**Records from a data collection**

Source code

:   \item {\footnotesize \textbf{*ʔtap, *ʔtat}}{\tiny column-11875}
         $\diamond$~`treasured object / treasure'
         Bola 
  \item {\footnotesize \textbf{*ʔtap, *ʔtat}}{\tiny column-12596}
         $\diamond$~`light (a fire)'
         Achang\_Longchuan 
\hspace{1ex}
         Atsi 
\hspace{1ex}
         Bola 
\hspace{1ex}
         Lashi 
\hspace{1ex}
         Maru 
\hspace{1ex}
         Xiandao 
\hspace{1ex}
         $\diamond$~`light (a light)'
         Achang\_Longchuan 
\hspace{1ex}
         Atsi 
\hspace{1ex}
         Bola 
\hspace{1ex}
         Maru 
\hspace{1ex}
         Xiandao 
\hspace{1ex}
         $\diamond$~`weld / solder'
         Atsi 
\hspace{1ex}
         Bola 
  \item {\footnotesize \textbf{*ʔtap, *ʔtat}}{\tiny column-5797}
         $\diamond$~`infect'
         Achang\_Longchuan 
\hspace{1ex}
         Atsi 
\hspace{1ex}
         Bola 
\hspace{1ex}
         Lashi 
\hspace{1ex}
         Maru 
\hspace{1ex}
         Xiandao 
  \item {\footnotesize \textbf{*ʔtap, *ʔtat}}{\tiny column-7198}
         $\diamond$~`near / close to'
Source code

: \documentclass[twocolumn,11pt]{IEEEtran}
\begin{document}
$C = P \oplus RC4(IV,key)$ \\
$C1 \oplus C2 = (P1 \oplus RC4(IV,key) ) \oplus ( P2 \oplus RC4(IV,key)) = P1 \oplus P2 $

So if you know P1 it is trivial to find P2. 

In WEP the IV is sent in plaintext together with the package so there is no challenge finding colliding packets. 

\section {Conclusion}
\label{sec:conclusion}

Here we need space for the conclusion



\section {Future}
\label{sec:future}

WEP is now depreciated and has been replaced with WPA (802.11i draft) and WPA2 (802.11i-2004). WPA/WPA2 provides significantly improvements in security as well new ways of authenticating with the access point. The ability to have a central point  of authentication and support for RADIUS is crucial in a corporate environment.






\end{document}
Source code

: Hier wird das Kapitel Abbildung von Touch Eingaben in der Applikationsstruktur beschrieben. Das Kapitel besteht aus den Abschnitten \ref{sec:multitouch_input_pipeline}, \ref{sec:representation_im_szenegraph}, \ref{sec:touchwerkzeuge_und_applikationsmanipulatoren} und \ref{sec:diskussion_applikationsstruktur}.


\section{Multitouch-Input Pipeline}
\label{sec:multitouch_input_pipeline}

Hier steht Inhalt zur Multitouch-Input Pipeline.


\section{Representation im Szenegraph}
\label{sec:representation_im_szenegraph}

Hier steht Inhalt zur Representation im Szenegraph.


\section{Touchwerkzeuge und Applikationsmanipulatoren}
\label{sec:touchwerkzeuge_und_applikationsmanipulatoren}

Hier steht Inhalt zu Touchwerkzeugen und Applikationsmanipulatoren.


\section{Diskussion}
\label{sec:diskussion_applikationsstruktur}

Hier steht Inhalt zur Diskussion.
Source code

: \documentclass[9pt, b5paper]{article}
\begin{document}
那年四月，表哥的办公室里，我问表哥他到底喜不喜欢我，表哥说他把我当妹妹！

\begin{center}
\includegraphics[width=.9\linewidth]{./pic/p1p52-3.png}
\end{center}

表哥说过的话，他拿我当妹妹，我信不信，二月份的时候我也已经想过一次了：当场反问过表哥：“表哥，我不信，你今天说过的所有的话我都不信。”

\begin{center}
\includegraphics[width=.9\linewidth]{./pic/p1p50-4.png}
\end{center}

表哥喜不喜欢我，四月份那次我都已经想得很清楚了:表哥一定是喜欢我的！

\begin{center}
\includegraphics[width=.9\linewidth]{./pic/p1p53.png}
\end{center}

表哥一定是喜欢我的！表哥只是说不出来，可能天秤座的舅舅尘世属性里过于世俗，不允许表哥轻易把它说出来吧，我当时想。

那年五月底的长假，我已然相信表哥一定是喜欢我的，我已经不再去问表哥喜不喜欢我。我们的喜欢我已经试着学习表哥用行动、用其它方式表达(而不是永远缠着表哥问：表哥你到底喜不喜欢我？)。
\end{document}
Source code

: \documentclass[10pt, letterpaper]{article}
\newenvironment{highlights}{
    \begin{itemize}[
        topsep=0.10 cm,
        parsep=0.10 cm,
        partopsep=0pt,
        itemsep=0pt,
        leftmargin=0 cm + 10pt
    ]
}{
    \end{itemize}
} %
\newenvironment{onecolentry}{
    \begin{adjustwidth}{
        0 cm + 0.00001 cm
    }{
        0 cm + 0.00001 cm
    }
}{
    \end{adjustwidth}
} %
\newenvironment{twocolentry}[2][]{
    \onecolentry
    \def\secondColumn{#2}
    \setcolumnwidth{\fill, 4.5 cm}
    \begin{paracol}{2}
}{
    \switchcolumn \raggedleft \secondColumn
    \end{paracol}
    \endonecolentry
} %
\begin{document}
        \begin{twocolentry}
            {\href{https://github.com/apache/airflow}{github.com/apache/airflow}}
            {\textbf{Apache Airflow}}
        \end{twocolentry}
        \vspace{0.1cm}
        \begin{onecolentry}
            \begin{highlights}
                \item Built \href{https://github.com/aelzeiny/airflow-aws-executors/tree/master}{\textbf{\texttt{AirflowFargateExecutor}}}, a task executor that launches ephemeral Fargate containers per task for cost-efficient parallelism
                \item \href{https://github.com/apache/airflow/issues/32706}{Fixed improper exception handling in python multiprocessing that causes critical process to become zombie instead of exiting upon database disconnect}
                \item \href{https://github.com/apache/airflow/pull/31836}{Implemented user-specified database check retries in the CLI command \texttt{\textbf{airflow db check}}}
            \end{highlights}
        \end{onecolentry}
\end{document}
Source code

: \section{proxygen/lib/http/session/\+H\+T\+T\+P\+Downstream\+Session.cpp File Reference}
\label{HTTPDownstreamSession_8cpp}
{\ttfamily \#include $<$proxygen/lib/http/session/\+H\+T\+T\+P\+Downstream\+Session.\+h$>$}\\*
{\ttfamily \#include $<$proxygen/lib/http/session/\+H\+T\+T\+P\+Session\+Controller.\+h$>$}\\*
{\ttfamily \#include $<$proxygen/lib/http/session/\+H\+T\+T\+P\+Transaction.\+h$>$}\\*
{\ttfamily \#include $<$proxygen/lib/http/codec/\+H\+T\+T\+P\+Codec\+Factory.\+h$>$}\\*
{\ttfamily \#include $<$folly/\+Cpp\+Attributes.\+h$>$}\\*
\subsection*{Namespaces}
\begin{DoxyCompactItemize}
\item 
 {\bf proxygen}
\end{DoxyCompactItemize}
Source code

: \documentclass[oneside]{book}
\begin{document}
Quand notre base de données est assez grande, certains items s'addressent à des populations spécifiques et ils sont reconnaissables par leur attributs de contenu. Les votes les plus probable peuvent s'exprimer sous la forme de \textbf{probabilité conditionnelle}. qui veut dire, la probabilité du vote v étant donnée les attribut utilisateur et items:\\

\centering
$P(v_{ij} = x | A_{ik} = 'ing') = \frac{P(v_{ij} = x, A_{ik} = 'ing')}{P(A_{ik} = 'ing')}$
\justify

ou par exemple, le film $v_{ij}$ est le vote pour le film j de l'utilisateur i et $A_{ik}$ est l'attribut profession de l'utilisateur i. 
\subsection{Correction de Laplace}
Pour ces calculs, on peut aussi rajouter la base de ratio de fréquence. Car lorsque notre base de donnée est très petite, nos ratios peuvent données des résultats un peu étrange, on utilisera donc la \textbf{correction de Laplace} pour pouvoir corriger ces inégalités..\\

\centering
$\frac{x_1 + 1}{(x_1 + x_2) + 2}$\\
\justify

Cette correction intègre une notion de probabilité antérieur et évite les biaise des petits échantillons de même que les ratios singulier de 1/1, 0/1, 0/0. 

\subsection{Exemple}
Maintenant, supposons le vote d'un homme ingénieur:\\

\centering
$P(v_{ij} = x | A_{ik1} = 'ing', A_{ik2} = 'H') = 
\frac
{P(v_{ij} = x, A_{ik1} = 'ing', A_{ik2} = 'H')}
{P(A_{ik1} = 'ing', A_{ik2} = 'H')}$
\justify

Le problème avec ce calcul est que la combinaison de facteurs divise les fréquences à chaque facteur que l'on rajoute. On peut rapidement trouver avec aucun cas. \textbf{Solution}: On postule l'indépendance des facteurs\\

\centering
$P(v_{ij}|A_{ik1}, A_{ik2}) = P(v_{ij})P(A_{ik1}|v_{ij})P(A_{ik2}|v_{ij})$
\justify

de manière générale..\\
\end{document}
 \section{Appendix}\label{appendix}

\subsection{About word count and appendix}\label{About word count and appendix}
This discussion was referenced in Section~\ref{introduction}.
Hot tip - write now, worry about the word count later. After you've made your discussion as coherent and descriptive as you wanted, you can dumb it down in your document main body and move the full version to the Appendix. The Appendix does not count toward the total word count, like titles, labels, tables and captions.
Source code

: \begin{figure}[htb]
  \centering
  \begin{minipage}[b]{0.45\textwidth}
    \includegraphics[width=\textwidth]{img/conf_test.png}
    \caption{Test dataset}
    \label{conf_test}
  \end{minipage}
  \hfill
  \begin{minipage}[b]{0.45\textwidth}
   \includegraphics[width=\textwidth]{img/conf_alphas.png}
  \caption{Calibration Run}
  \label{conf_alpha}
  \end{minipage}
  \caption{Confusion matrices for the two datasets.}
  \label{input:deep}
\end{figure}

**TASK ITEM**
What lines above contain the word "Inhalt"? Please copy each one.

**THE ANSWER**
Hier steht Inhalt zur Multitouch-Input Pipeline.
Hier steht Inhalt zur Representation im Szenegraph.
Hier steht Inhalt zu Touchwerkzeugen und Applikationsmanipulatoren.
Hier steht Inhalt zur Diskussion.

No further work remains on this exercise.